Image Gadamer, as a master of hermeneutics, refers to a humanism which is integral part of Greek terminology and recovers the term “praxis” (a term for communicative interaction between people who are governed by moral norms, that doesn’t deal with forms of instrumentalism) which means “the mode in which one is”, which is to say, the situation in which we find ourselves, by which we are not in complete control of our lives, but rather are dependent on external circumstances. Which is being at home with self in other, namely subject to the finitude and  temporality.

Recalling to ancient Greeks he remembers that “the life of Greek society revolves entirely around the concept of friend, philos, which, according to the old Pythagoreanism which permeates Greek thought, means that friends are those who have everything in common. Here we have, in its extreme ideal form, the undeclared assumption which makes it possible a practical and orderly living together among individuals, something akin to the status of a right”. This is the teaching of the Calabrian Pythagoreans that invites us to a kind of consensus by which we can take common decisions which are valid for everybody in their moral, social, political aspects (community’s ethos). So praxis means that each one of us belongs to a society, in our case each European belongs to Europe and is a responsible person, just as each of us belongs to the entire humanity and is responsible for it.

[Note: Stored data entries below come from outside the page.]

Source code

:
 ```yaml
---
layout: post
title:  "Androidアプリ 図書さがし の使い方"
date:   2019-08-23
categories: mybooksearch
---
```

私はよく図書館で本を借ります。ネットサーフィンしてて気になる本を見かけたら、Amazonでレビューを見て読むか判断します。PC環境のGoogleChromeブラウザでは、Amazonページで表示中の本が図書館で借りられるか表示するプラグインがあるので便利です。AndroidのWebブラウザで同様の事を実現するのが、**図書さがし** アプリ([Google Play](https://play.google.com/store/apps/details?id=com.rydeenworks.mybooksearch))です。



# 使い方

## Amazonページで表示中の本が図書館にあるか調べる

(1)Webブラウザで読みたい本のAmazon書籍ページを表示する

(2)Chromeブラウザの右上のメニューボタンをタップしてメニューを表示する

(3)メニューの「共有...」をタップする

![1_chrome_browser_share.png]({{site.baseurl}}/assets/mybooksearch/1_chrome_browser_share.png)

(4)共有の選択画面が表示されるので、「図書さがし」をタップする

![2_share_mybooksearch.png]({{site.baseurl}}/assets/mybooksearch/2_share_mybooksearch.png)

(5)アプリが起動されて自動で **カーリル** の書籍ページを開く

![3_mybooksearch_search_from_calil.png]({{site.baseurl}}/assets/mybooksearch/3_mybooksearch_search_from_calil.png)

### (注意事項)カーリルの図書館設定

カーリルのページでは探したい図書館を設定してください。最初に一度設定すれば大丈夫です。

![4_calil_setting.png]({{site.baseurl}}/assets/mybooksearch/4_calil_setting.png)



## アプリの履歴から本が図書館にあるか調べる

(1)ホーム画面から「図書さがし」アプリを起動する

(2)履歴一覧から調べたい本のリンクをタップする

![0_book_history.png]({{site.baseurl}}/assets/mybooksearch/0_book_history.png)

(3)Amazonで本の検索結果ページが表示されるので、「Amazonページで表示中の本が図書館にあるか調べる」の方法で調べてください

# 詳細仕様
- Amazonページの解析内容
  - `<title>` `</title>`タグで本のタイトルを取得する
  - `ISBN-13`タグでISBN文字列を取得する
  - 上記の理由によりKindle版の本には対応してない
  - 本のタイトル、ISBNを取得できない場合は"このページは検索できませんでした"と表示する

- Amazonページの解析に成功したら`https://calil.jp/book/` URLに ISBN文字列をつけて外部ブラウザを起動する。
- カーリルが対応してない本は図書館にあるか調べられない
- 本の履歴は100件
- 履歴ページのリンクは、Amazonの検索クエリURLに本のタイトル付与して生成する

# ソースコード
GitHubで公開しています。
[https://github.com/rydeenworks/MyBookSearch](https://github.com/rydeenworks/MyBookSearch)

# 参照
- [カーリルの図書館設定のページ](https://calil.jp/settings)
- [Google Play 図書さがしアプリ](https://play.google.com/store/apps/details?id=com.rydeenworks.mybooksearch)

In emphasizing the importance of common agreement and mutual understanding  Gadamer allows us to conceive of, and to strive to realize, a society which would be something more than a deconstructed Tower of Babel. Gadamer's dialogical view of understanding (as a communication process) provides the model for a social order based not on coercion or domination (Herrschaft) but on rational persuasion, the kind of tolerant and pluralist social order envisaged by the great rhetoricians and humanists of the past.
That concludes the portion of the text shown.